Some IDPs in the Northeast.

The President of the ECOWAS Commission, Jean-Claude Kassi Brou, says the commission in collaboration with Nigerian Government will provide boreholes, rehabilitate damaged schools and health facilities in communities affected by insurgency in the Northeast.

The president, who was represented by Dr Siga Jagne, Commissioner, Social Affairs and Gender, ECOWAS, said this in Abuja on Monday at the symposium organised to commemorate the World Humanitarian Day.

Brou also said, ”This world humanitarian day continues to recognise the suffering of millions of civilians caught in conflict, particularly women and children.

“People in cities and towns struggle to find food, water and safe shelter while fighting drives millions from their homes; schools are destroyed and children are recruited and forced to fight.

” Women are abused and used as tools of war.

“As humanitarian workers deliver aid and medical workers help the wounded and sick, they are directly targeted, treated as threats and prevented from bringing relief and care to those in desperate need”.

He said that the commission would work with all partners to sensitise the public during peace and conflict times of the need not to see humanitarians, especially women humanitarians as targets.

He added that humanitarian workers must be respected and protected.

According to him, the need for humanitarian services is on the increase worldwide and the challenges of delivering them are also increasing in a world that is conflict saturated.

Brou stressed the need to create enabling environment for these important humanitarian professionals to carry out their tasks.

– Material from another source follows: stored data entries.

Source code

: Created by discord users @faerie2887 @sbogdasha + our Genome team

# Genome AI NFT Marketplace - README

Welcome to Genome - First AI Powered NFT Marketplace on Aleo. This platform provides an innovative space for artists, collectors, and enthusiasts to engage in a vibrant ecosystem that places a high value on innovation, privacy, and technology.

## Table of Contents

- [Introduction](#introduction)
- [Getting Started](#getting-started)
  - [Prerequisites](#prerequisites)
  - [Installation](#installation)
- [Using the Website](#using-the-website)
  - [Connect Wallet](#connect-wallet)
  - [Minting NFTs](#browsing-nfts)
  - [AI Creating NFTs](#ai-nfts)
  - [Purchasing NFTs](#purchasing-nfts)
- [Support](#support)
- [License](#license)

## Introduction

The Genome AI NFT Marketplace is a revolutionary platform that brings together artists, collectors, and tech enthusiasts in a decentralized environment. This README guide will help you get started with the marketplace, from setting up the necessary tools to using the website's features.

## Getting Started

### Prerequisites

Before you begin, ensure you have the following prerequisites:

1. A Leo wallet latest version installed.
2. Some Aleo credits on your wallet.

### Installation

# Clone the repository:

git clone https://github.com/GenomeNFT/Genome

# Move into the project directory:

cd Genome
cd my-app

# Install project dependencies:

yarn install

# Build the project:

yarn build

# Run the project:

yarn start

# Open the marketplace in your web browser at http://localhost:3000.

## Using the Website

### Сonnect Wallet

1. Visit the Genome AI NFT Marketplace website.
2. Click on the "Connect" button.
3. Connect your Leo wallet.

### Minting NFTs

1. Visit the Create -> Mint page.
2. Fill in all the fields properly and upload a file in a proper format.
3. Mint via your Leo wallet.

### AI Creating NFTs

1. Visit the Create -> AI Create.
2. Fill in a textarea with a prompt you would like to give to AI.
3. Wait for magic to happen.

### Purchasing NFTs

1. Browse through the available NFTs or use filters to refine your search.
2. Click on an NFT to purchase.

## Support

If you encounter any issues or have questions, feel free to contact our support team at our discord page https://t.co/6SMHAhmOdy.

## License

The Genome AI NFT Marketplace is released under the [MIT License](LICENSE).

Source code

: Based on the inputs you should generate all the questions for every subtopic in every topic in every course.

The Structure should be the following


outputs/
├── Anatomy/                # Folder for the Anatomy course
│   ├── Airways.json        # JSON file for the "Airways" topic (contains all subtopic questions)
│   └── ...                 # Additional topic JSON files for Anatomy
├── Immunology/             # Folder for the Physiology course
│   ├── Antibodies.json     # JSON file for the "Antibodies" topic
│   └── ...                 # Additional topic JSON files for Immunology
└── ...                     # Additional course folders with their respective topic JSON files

He reiterated the commission’s commitment to continue to work with Member States and partners to promote the protection of humanitarian workers through policy orientation and advocacy.

He disclosed that the commission has since 2013 been providing assistant to the affected population in the Northeast.

The Director General, National Emergency Management Agency (NEMA), Mr Mustapha Maihaja, said the day provides the opportunity to reflect on the risk associated with the provision of humanitarian services in the country.